Climate change directly affects the water cycle and, through it, the quantity and quality of water resources
available to meet human and environmental demands. It can lead to both floods and drought. Rising sea levels
have a serious effect on coastal aquifers, a major source of urban and regional water supply systems, and higher
water temperatures and changes in extremes can exacerbate many forms of water pollution. Water supply
reliability, health, agriculture, energy and aquatic ecosystems – all will feel the impact of these changes to the
water cycle. The demand for water to meet these needs is also affected by climate change. The importance of
water to sustainable social and economic development cannot be underestimated, yet many countries are already
facing multiple water challenges, all of them compounded by climate change.
While mitigation of anthropogenic climate change is vital, the blunt reality is that all countries must also adapt
to climate change – particularly developing countries, which are often especially vulnerable to climate change
and many of which will be hit hardest and earliest. Even if greenhouse gas concentrations stabilize in the coming
years, some impacts from climate change are unavoidable. These include increasing water stress in many regions,
more extreme weather events and the potential for large population migration.
Adaptation to climate change will demand a firm commitment from leaders in government, private sector and
civil society worldwide.

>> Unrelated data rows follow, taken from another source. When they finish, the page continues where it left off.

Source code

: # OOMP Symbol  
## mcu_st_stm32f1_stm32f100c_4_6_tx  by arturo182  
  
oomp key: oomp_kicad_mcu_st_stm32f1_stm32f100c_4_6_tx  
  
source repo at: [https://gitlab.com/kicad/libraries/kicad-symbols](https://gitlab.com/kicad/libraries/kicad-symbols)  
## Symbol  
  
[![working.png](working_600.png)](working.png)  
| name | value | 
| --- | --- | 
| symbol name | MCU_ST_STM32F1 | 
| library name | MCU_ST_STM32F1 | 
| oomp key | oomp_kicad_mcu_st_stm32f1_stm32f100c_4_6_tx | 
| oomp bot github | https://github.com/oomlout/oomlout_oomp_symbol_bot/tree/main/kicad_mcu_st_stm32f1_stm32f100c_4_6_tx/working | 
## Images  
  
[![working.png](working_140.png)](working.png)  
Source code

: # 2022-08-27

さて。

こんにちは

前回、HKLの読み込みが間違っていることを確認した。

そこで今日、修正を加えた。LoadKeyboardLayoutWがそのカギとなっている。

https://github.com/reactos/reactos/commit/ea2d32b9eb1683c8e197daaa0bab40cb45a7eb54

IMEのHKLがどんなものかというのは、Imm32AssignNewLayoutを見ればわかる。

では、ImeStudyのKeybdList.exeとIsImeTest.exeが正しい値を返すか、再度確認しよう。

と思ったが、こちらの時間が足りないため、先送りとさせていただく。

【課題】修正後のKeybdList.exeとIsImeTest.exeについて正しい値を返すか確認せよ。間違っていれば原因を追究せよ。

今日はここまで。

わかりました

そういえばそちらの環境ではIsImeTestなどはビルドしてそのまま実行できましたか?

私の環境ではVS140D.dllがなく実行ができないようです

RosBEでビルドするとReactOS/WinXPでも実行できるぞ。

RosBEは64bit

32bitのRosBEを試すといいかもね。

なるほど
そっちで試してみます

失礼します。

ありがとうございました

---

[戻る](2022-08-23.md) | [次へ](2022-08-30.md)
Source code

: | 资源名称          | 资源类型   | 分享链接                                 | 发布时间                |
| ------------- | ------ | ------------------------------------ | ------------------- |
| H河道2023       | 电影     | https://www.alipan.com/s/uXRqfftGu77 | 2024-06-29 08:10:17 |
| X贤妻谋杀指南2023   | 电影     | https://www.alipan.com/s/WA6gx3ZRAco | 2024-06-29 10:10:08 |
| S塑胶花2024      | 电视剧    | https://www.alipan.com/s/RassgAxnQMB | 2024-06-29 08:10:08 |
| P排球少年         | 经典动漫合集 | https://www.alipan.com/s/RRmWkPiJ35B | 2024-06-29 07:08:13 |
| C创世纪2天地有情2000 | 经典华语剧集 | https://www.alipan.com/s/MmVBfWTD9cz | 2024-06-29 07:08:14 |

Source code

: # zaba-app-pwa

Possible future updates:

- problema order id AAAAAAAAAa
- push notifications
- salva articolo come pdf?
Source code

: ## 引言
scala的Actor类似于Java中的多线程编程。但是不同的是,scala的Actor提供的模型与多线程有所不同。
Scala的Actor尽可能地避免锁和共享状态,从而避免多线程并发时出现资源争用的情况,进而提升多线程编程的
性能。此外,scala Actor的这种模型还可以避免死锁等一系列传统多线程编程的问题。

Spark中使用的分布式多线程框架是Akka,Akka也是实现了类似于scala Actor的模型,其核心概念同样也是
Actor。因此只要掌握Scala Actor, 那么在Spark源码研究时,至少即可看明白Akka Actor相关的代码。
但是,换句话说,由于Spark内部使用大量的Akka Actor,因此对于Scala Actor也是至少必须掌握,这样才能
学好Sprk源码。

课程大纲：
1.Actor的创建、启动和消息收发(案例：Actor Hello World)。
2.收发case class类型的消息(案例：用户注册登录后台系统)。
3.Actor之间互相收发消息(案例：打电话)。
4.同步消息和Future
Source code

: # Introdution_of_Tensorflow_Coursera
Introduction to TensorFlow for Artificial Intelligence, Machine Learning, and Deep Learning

Public policy on key water services and functions must prioritize a strengthening of
competencies and institutions, and ensuring the infrastructure investment necessary for long-term water security.
But policy choices and other decisions made outside the water domain are also crucial if we are to change and
improve how water is allocated and used, as well as making the adaptation to new, more efficient management
systems more effective and less costly. The international community will have to balance investments to reduce
risks and to prepare for increasingly severe climate events against investments to improve responses to the crises
already being experienced today. Both are vital, and focusing on today’s problems can also create greater resilience
for dealing with the problems of tomorrow.
Carbon is a measure of the anthropogenic causes of climate change; water is a measure of its impacts. We must
act now, and act together, if we are to rise to the challenges of climate change to ensure long-term economic,
environmental and social sustainability and avert a global water crisis.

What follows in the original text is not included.